The international banks who actively (and knowingly) participate in SLCs because they are able to access a shrinking pool of EM trade through regarding them as UCP 600 compliant, irrevocable payment obligations of EM banks, with observably excellent product default characteristics, they would otherwise not be able to access.

Wrong way risk is curtailed through tightening of country limits and EM risk appetite and some can’t access the Trade Refi Market as their Basel 2 Advanced methodologies don’t permit ‘trade’ LGD relief for ‘trade loans’.

Their sanctioning committees and regulators, persuaded by all the ICC empirical data in the Trade Registers are content with more risk and allow lower RWA costs for ‘proven’ short-term, self-liquidating vanilla trade finance but the price discovery is collapsing as the Market recognizes the empirically tiny PDs and the competing confirming banks are herded into fewer Documentary LCs as even much EM trade has shifted to Open Account.

Structured LCs provide a rich source of Credit and Capital digestible trade assets as ‘LCs’ which enjoy all of the possible benefits and drive profitable utilization of their EM trade bank lines through satisfying the Issuing Banks’ thirst for economically priced Portfolio Refi Trade Loans.

This utilization of EM limits affords, empirically very safe, deployment of short-term liquidity with an EM premium, which is attractive in the search for yield, whilst restricting obligors to regulated banks who publish audited financials without exposure to the EM corporate and SME risk.

Banking the Global Traders offers a huge opportunity to EM and Global Banks across all their businesses in Transactional Banking, Markets, M&A etc.  Aside from the direct economic benefits of facilitating SLCs, there are obvious cross-sell and up-sell opportunities to the Traders and the Issuing Banks through participating in their programmes.

Trade academics and theorists who decry SLCs as against the orthodoxy of ‘real trade’ are usually not actual practitioners who have to contend with the harsh realities of real EM trade finance:  they do not need them and not having used them, they generally don’t really understand their technical details or the markets they have evolved within.

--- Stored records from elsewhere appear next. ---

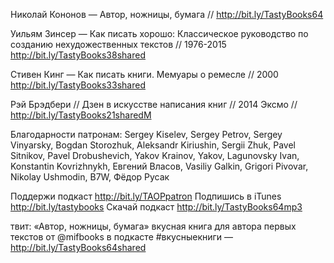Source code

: 
Николай Кононов — Автор, ножницы, бумага // http://bit.ly/TastyBooks64

Уильям Зинсер — Как писать хорошо: Классическое руководство по созданию нехудожественных текстов // 1976-2015  http://bit.ly/TastyBooks38shared

Стивен Кинг — Как писать книги. Мемуары о ремесле // 2000  http://bit.ly/TastyBooks33shared 

Рэй Брэдбери // Дзен в искусстве написания книг // 2014 Эксмо // http://bit.ly/TastyBooks21sharedM

Благодарности патронам: 
Sergey Kiselev, Sergey Petrov, Sergey Vinyarsky, Bogdan Storozhuk, Aleksandr Kiriushin, Sergii Zhuk, Pavel Sitnikov, Pavel Drobushevich, Yakov Krainov, Yakov, Lagunovsky Ivan, Konstantin Kovrizhnykh, Евгений Власов, Vasiliy Galkin, Grigori Pivovar, Nikolay Ushmodin, B7W, Фёдор Русак

Поддержи подкаст http://bit.ly/TAOPpatron
Подпишись в iTunes http://bit.ly/tastybooks
Скачай подкаст http://bit.ly/TastyBooks64mp3

твит:
«Автор, ножницы, бумага» вкусная книга для автора первых текстов от @mifbooks в подкасте #вкусныекниги — http://bit.ly/TastyBooks64shared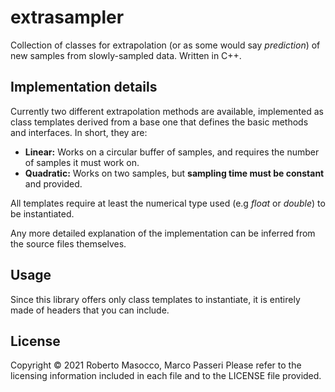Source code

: # extrasampler

Collection of classes for extrapolation (or as some would say *prediction*) of new samples from slowly-sampled data. Written in C++.

## Implementation details

Currently two different extrapolation methods are available, implemented as class templates derived from a base one that defines the basic methods and interfaces. In short, they are:

- **Linear:** Works on a circular buffer of samples, and requires the number of samples it must work on.
- **Quadratic:** Works on two samples, but **sampling time must be constant** and provided.

All templates require at least the numerical type used (e.g *float* or *double*) to be instantiated.

Any more detailed explanation of the implementation can be inferred from the source files themselves.

## Usage

Since this library offers only class templates to instantiate, it is entirely made of headers that you can include.

## License

Copyright © 2021 Roberto Masocco, Marco Passeri
Please refer to the licensing information included in each file and to the LICENSE file provided.
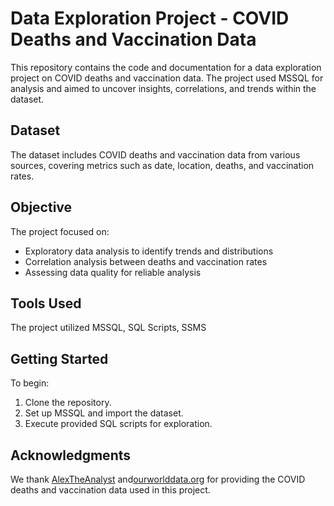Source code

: # Data Exploration Project - COVID Deaths and Vaccination Data

This repository contains the code and documentation for a data exploration project on COVID deaths 
and vaccination data. The project used MSSQL for analysis and aimed to uncover insights, correlations, 
and trends within the dataset.

## Dataset

The dataset includes COVID deaths and vaccination data from various sources, covering metrics such as 
date, location, deaths, and vaccination rates.

## Objective

The project focused on:
- Exploratory data analysis to identify trends and distributions
- Correlation analysis between deaths and vaccination rates
- Assessing data quality for reliable analysis

## Tools Used

The project utilized MSSQL, SQL Scripts, SSMS

## Getting Started

To begin:
1. Clone the repository.
2. Set up MSSQL and import the dataset.
3. Execute provided SQL scripts for exploration.

## Acknowledgments

We thank [AlexTheAnalyst](https://github.com/AlexTheAnalyst) and[ourworlddata.org](https://ourworldindata.org/covid-deaths) for providing the COVID deaths and vaccination data 
used in this project.
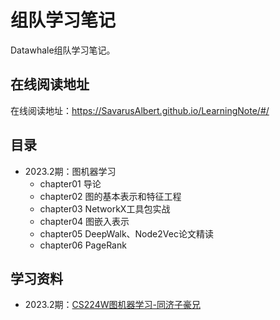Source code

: # 组队学习笔记
Datawhale组队学习笔记。

## 在线阅读地址
在线阅读地址：https://SavarusAlbert.github.io/LearningNote/#/

## 目录
- 2023.2期：图机器学习
    - chapter01 导论
    - chapter02 图的基本表示和特征工程
    - chapter03 NetworkX工具包实战
    - chapter04 图嵌入表示
    - chapter05 DeepWalk、Node2Vec论文精读
    - chapter06 PageRank


## 学习资料
- 2023.2期：[CS224W图机器学习-同济子豪兄](https://github.com/TommyZihao/zihao_course/tree/main/CS224W)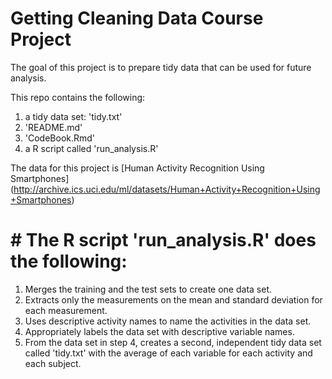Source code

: # Getting Cleaning Data Course Project

The goal of this project is to prepare tidy data that can be used for future analysis.  
 
This repo contains the following:
1. a tidy data set: 'tidy.txt'
2. 'README.md'
3. 'CodeBook.Rmd'
4. a R script called 'run_analysis.R'

The data for this project is [Human Activity Recognition Using Smartphones] (http://archive.ics.uci.edu/ml/datasets/Human+Activity+Recognition+Using+Smartphones)

# # The R script 'run_analysis.R' does the following:
1. Merges the training and the test sets to create one data set.
2. Extracts only the measurements on the mean and standard deviation for each measurement.
3. Uses descriptive activity names to name the activities in the data set.
4. Appropriately labels the data set with descriptive variable names.
5. From the data set in step 4, creates a second, independent tidy data set called 'tidy.txt' with the average of each variable for each activity and each subject.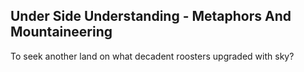 Under Side Understanding - Metaphors And Mountaineering
-------------------------------------------------------
To seek another land on what decadent roosters upgraded with sky?  
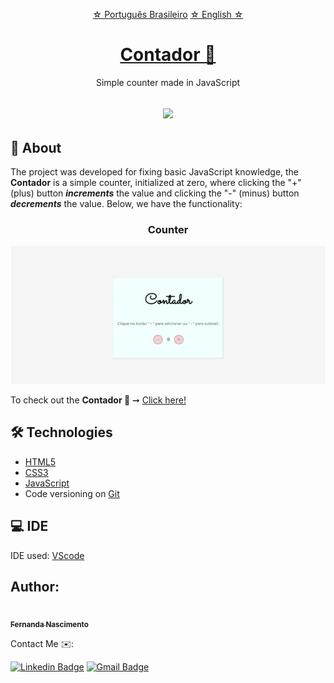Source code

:  <p align="center">
    <a href="https://github.com/Fernanda1701/contador/blob/main/README.md">☆ Português Brasileiro</a>
    <a href="https://github.com/Fernanda1701/contador/blob/main/README.eng.md">☆ English ☆</a> 
</p>


<h1 align="center">
    <a href="https://fernanda1701.github.io/contador/">Contador 🧮</a>
</h1>
<p align="center">Simple counter made in JavaScript</p>

<h2 align="center">
<img src="https://img.shields.io/static/v1?label=Status:&message=Complete ✅&color=32CD32&style=for-the-badge&logo=ghost"/>
</h2>


## 💎 About

The project was developed for fixing basic JavaScript knowledge, 
the <b>Contador</b> is a simple counter, initialized at zero, where clicking the "+" (plus) button <b><i>increments</b></i> the value and clicking the "-" (minus) button <b><i>decrements</b></i> the value. Below, we have the functionality:


<h3 align="center">Counter</h3>

<p align="center">
  <img alt="contador" title="contador" src="./README/contador.gif" />
</p>


<p>To check out the <b>Contador 🧮</b> ➞ <a href="https://fernanda1701.github.io/contador/">Click here!</a></p>

## 🛠 Technologies
 
- [HTML5](https://developer.mozilla.org/en-US/docs/Glossary/HTML5)
- [CSS3](https://devdocs.io/css/)
- [JavaScript](https://developer.mozilla.org/pt-BR/docs/Web/JavaScript)
- Code versioning on [Git](https://git-scm.com/)

## 💻 IDE

IDE used: [VScode](https://code.visualstudio.com/)

## Author:

<a href="https://github.com/Fernanda1701">
 <img style="border-radius: 50%;" src="https://avatars.githubusercontent.com/Fernanda1701" width="80px;" alt=""/>
 <br />
 <sub><b>Fernanda Nascimento</b></sub></a> <a href="https://github.com/Fernanda1701"></a>

Contact Me ✉️:

[![Linkedin Badge](https://img.shields.io/badge/-Fernanda-blue??style=plastic&logo=Linkedin&logoColor=white&link=https://www.linkedin.com/in/fnasci/)](https://www.linkedin.com/in/fnasci/)
[![Gmail Badge](https://img.shields.io/badge/-fnasci.1701@gmail.com-c14438?style=plastic&logo=Gmail&logoColor=white&link=mailto:fnasci.1701@gmail.com)](mailto:fnasci.1701@gmail.com)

There are real but manageable compliance and legal risks around their validity and enforcement and the case law (as set out in the ITFA White Paper) suggests that proper disclosure of the nature and purpose to all the parties, full UCP600 compliance, documentation and a valid underlying cargo, indicates that SLCs are likely to enforced in the same way as traditional LCs.

Conclusion

Hopefully, the ITFA White Paper and this article will foster more regulatory and trade community understanding and tolerance of SLCs and the essential role they play in very challenging African markets.  Innovation and diversity should be embraced, particularly by policy makers and influencers who truly sponsor African development through Trade Finance.  We all should have done a better job of getting appropriate regulatory treatment of EM trade but if that ship has sailed, it behoves us all to embrace inventions, like Structured LCs, which will progress African Trade Finance and economic development. 

The vast majority of cross border trade, including all that promised under the AfCTA will require exactly the kind of EM short-term USD liquidity which was so challenged in the Pandemic, has been hampered by poor regulation and can be supplied by innovations like Structured LCs.